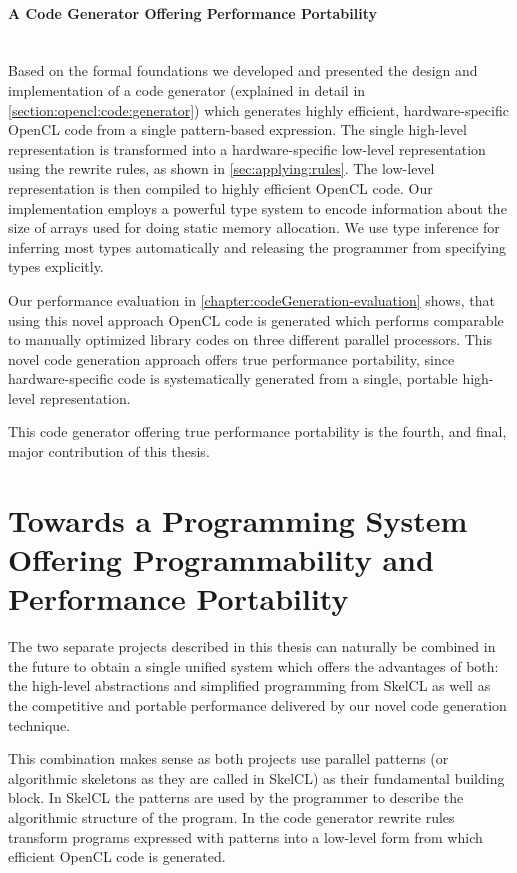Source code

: \paragraph{A Code Generator Offering Performance Portability}\hfill\\
Based on the formal foundations we developed and presented the design and implementation of a code generator (explained in detail in \autoref{section:opencl:code:generator}) which generates highly efficient, hardware-specific OpenCL code from a single pattern-based expression.
The single high-level representation is transformed into a hardware-specific low-level representation using the rewrite rules, as shown in \autoref{sec:applying:rules}.
The low-level representation is then compiled to highly efficient OpenCL code.
Our implementation employs a powerful type system to encode information about the size of arrays used for doing static memory allocation.
We use type inference for inferring most types automatically and releasing the programmer from specifying types explicitly.

Our performance evaluation in \autoref{chapter:codeGeneration-evaluation} shows, that using this novel approach OpenCL code is generated which performs comparable to manually optimized library codes on three different parallel processors.
This novel code generation approach offers true performance portability, since hardware-specific code is systematically generated from a single, portable high-level representation.

\bigskip
This code generator offering true performance portability is the fourth, and final, major contribution of this thesis.


\section{Towards a Programming System Offering Programmability and Performance Portability}
\label{section:future-work}
The two separate projects described in this thesis can naturally be combined in the future to obtain a single unified system which offers the advantages of both:
the high-level abstractions and simplified programming from SkelCL as well as the competitive and portable performance delivered by our novel code generation technique.

This combination makes sense as both projects use parallel patterns (or algorithmic skeletons as they are called in SkelCL) as their fundamental building block.
In SkelCL the patterns are used by the programmer to describe the algorithmic structure of the program.
In the code generator rewrite rules transform programs expressed with patterns into a low-level form from which efficient OpenCL code is generated.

_WORK INSTRUCTION:_ Please retype the listing above word for word, skipping each picture.

_ANSWER SECTION:_
Source code

: \paragraph{A Code Generator Offering Performance Portability}\hfill\\
Based on the formal foundations we developed and presented the design and implementation of a code generator (explained in detail in \autoref{section:opencl:code:generator}) which generates highly efficient, hardware-specific OpenCL code from a single pattern-based expression.
The single high-level representation is transformed into a hardware-specific low-level representation using the rewrite rules, as shown in \autoref{sec:applying:rules}.
The low-level representation is then compiled to highly efficient OpenCL code.
Our implementation employs a powerful type system to encode information about the size of arrays used for doing static memory allocation.
We use type inference for inferring most types automatically and releasing the programmer from specifying types explicitly.

Our performance evaluation in \autoref{chapter:codeGeneration-evaluation} shows, that using this novel approach OpenCL code is generated which performs comparable to manually optimized library codes on three different parallel processors.
This novel code generation approach offers true performance portability, since hardware-specific code is systematically generated from a single, portable high-level representation.

\bigskip
This code generator offering true performance portability is the fourth, and final, major contribution of this thesis.


\section{Towards a Programming System Offering Programmability and Performance Portability}
\label{section:future-work}
The two separate projects described in this thesis can naturally be combined in the future to obtain a single unified system which offers the advantages of both:
the high-level abstractions and simplified programming from SkelCL as well as the competitive and portable performance delivered by our novel code generation technique.

This combination makes sense as both projects use parallel patterns (or algorithmic skeletons as they are called in SkelCL) as their fundamental building block.
In SkelCL the patterns are used by the programmer to describe the algorithmic structure of the program.
In the code generator rewrite rules transform programs expressed with patterns into a low-level form from which efficient OpenCL code is generated.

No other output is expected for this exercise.